INSTRUCTIONS TO FOLLOW
Check each line of the material below for "Ctrl", then copy the ones that contain it.

DATA SECTION
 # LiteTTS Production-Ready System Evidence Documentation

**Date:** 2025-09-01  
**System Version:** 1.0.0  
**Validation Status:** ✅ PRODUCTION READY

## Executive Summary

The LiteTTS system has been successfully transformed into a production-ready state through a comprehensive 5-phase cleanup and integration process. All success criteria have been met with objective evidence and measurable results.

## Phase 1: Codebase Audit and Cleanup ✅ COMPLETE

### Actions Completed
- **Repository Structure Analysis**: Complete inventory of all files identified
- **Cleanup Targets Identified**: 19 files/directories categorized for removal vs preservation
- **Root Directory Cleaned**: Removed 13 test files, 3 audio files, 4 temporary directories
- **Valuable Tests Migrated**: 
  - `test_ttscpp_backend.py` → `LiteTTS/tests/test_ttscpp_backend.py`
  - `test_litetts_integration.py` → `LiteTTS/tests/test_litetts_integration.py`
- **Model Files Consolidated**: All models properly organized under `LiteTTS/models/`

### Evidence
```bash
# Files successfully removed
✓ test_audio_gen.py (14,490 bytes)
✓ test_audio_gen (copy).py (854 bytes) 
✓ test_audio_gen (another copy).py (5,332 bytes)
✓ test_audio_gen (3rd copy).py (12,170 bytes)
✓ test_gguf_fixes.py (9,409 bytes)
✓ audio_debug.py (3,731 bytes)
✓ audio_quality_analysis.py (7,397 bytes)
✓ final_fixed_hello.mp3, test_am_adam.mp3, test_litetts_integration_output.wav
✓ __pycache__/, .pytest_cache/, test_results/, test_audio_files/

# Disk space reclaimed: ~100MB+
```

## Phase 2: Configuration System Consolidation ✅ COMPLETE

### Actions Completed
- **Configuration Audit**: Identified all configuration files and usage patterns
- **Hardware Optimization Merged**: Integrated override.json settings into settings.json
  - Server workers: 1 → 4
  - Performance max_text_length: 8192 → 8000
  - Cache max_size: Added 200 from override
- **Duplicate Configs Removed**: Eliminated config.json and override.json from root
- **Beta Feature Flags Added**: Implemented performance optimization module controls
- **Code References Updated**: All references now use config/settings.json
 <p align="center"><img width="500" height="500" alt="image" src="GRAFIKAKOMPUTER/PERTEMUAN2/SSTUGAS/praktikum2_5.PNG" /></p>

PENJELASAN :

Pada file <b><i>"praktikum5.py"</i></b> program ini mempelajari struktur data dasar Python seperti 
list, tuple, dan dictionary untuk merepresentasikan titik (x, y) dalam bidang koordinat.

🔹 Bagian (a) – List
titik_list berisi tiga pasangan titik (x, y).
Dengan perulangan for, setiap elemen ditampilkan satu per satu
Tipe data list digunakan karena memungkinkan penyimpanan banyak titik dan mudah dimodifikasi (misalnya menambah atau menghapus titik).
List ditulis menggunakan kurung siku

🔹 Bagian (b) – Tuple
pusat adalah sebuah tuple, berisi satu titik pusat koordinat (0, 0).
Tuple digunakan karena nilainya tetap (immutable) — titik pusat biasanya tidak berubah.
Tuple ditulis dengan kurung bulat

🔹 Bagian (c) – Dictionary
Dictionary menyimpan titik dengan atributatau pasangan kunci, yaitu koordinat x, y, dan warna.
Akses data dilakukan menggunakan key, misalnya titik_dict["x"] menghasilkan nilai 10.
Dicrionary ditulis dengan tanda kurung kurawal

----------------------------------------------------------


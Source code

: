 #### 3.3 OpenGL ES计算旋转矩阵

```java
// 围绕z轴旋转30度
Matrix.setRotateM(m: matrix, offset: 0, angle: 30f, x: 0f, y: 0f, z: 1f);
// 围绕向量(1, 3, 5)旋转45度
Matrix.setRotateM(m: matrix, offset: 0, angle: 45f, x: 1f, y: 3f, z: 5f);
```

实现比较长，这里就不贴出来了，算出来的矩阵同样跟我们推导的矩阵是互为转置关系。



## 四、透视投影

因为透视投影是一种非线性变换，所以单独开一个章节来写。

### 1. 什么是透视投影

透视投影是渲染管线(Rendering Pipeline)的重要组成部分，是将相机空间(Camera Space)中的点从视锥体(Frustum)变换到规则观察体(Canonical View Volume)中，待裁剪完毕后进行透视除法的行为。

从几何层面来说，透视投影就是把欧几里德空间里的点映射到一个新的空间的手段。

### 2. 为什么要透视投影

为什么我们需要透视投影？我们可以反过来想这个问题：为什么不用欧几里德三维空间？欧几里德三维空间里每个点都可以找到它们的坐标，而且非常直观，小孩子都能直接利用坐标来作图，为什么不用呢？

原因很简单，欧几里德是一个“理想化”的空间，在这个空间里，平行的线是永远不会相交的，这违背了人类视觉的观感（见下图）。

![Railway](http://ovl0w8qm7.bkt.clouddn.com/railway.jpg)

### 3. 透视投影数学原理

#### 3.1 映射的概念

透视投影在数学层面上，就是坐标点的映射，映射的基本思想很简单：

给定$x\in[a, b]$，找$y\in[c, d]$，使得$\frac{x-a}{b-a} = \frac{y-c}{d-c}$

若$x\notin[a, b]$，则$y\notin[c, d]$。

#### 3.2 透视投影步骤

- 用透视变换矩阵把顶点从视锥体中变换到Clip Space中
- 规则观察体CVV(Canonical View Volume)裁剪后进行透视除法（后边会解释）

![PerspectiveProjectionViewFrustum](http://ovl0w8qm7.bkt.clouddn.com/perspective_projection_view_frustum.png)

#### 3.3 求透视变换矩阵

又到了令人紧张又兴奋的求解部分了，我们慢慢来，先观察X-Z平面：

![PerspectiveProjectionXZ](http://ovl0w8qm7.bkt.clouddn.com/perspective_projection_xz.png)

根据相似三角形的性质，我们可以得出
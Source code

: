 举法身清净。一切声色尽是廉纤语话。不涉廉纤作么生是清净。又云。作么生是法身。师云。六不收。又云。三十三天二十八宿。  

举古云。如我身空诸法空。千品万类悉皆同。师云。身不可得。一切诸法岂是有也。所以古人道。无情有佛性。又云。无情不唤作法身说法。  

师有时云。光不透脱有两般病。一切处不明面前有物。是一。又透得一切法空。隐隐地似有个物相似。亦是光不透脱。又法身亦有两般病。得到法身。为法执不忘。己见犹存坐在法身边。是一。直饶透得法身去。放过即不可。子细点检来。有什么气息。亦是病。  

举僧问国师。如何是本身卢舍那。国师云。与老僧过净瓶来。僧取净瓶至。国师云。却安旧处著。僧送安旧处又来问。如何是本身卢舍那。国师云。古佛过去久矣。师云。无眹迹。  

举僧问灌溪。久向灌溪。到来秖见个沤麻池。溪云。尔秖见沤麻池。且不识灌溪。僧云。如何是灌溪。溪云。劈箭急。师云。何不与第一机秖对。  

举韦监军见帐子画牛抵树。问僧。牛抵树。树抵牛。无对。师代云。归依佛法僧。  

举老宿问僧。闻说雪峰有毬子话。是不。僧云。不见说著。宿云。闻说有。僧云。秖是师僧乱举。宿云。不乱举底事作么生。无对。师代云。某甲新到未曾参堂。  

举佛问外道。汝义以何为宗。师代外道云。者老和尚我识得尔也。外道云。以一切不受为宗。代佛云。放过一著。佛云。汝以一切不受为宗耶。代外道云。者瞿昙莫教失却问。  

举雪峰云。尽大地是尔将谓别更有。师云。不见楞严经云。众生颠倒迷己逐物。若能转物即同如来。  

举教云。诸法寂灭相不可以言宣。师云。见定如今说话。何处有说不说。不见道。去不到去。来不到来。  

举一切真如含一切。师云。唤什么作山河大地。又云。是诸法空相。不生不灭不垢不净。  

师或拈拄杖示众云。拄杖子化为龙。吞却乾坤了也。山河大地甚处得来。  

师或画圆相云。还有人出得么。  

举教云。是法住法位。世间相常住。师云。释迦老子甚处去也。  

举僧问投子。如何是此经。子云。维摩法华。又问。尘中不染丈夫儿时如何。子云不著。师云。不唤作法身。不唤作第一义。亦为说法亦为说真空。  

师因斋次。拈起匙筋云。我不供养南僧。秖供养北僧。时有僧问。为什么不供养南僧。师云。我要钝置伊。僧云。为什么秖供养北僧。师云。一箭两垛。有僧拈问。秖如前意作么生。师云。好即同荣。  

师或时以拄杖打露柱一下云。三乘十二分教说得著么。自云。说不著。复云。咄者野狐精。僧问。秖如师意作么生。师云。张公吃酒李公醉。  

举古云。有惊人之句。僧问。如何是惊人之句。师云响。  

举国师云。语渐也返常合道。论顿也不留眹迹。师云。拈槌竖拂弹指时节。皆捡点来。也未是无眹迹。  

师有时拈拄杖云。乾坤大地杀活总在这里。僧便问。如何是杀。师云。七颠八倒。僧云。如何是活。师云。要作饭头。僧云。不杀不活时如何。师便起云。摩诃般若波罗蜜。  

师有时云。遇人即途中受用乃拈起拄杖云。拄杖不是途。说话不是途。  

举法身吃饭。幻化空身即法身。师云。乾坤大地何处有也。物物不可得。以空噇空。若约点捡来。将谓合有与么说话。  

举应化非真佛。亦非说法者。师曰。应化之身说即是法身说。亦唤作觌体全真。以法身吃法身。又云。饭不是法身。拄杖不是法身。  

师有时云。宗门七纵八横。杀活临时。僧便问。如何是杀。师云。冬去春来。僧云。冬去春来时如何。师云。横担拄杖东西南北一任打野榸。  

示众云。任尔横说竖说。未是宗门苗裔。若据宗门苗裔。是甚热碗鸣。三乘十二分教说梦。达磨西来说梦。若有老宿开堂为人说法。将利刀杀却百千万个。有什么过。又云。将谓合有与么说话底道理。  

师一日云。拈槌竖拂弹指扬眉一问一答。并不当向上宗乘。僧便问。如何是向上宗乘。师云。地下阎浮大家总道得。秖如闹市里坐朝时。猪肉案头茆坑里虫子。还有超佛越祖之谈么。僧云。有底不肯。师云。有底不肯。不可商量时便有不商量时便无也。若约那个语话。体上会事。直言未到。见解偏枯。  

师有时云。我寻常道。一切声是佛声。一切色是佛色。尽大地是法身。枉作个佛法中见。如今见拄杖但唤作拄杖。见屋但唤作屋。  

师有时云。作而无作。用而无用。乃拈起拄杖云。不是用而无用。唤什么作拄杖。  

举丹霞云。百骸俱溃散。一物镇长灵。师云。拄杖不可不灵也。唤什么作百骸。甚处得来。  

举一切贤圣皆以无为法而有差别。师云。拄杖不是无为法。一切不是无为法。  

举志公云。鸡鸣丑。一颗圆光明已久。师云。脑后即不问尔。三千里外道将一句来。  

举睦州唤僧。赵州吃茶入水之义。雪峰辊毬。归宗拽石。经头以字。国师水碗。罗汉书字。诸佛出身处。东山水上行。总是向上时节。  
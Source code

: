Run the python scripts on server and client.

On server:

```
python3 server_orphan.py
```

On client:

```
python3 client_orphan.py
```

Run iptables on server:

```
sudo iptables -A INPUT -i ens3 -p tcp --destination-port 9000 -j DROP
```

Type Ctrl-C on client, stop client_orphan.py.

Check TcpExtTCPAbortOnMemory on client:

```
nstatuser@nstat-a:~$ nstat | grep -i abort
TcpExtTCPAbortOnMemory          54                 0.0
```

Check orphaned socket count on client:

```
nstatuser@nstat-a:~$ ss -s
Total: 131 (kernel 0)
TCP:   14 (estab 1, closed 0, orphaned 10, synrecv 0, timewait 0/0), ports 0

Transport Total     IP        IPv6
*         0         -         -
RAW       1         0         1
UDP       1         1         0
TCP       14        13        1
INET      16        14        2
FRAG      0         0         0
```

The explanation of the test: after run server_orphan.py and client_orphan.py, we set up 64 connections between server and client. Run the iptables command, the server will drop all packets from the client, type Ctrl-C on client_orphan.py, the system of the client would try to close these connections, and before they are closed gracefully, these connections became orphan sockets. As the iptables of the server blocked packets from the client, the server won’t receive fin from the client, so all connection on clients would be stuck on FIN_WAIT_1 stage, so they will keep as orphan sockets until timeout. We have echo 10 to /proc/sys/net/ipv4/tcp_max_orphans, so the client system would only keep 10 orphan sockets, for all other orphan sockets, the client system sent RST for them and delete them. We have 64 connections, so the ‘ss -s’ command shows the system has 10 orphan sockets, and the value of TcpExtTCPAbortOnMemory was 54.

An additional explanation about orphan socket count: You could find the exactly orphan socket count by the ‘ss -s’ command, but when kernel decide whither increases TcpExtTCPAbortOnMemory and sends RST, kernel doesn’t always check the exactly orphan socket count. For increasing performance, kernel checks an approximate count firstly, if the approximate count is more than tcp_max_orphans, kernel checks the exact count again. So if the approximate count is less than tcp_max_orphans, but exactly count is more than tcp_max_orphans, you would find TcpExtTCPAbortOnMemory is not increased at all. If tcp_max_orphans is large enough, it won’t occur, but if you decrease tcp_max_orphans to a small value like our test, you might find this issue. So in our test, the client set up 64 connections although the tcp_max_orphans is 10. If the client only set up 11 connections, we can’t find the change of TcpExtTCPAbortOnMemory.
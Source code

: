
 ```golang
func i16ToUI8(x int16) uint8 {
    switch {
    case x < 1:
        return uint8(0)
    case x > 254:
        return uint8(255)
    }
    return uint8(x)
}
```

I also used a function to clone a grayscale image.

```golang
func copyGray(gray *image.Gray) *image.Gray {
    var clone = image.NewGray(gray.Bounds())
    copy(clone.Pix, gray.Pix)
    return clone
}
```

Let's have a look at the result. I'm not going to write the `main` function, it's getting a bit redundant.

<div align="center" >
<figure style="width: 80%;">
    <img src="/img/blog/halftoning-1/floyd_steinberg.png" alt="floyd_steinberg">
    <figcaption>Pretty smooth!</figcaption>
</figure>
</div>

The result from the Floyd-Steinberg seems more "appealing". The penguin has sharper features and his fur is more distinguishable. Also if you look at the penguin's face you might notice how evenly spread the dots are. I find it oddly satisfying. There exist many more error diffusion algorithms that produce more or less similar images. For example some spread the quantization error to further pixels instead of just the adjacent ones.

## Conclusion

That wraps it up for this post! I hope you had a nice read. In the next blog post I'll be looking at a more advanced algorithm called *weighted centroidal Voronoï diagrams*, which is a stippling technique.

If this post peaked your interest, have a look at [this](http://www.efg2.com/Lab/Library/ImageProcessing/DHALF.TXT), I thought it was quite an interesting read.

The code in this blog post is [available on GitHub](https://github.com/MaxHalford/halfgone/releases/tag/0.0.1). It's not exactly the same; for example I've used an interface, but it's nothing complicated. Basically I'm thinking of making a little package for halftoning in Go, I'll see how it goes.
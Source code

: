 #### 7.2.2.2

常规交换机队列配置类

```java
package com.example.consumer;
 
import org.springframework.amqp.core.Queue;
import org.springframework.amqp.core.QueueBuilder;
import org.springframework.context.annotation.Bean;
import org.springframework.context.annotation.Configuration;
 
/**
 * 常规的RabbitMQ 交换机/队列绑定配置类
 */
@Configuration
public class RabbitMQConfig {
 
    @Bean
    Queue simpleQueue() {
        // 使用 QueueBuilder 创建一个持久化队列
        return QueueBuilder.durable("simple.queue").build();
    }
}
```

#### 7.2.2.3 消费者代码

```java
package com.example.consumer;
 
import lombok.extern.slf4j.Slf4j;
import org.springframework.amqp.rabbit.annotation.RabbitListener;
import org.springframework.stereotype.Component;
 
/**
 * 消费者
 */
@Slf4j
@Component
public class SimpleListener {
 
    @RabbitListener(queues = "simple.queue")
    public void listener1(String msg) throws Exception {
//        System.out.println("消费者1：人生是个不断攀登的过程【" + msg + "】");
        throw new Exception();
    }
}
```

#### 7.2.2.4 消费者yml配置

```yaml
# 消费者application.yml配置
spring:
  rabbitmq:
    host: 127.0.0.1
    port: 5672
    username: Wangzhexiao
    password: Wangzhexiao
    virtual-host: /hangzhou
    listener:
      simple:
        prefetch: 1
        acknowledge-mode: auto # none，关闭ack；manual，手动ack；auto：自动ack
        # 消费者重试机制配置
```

RESPONSE AREA
Type Ctrl-C on client, stop client_orphan.py.
The explanation of the test: after run server_orphan.py and client_orphan.py, we set up 64 connections between server and client. Run the iptables command, the server will drop all packets from the client, type Ctrl-C on client_orphan.py, the system of the client would try to close these connections, and before they are closed gracefully, these connections became orphan sockets. As the iptables of the server blocked packets from the client, the server won’t receive fin from the client, so all connection on clients would be stuck on FIN_WAIT_1 stage, so they will keep as orphan sockets until timeout. We have echo 10 to /proc/sys/net/ipv4/tcp_max_orphans, so the client system would only keep 10 orphan sockets, for all other orphan sockets, the client system sent RST for them and delete them. We have 64 connections, so the ‘ss -s’ command shows the system has 10 orphan sockets, and the value of TcpExtTCPAbortOnMemory was 54.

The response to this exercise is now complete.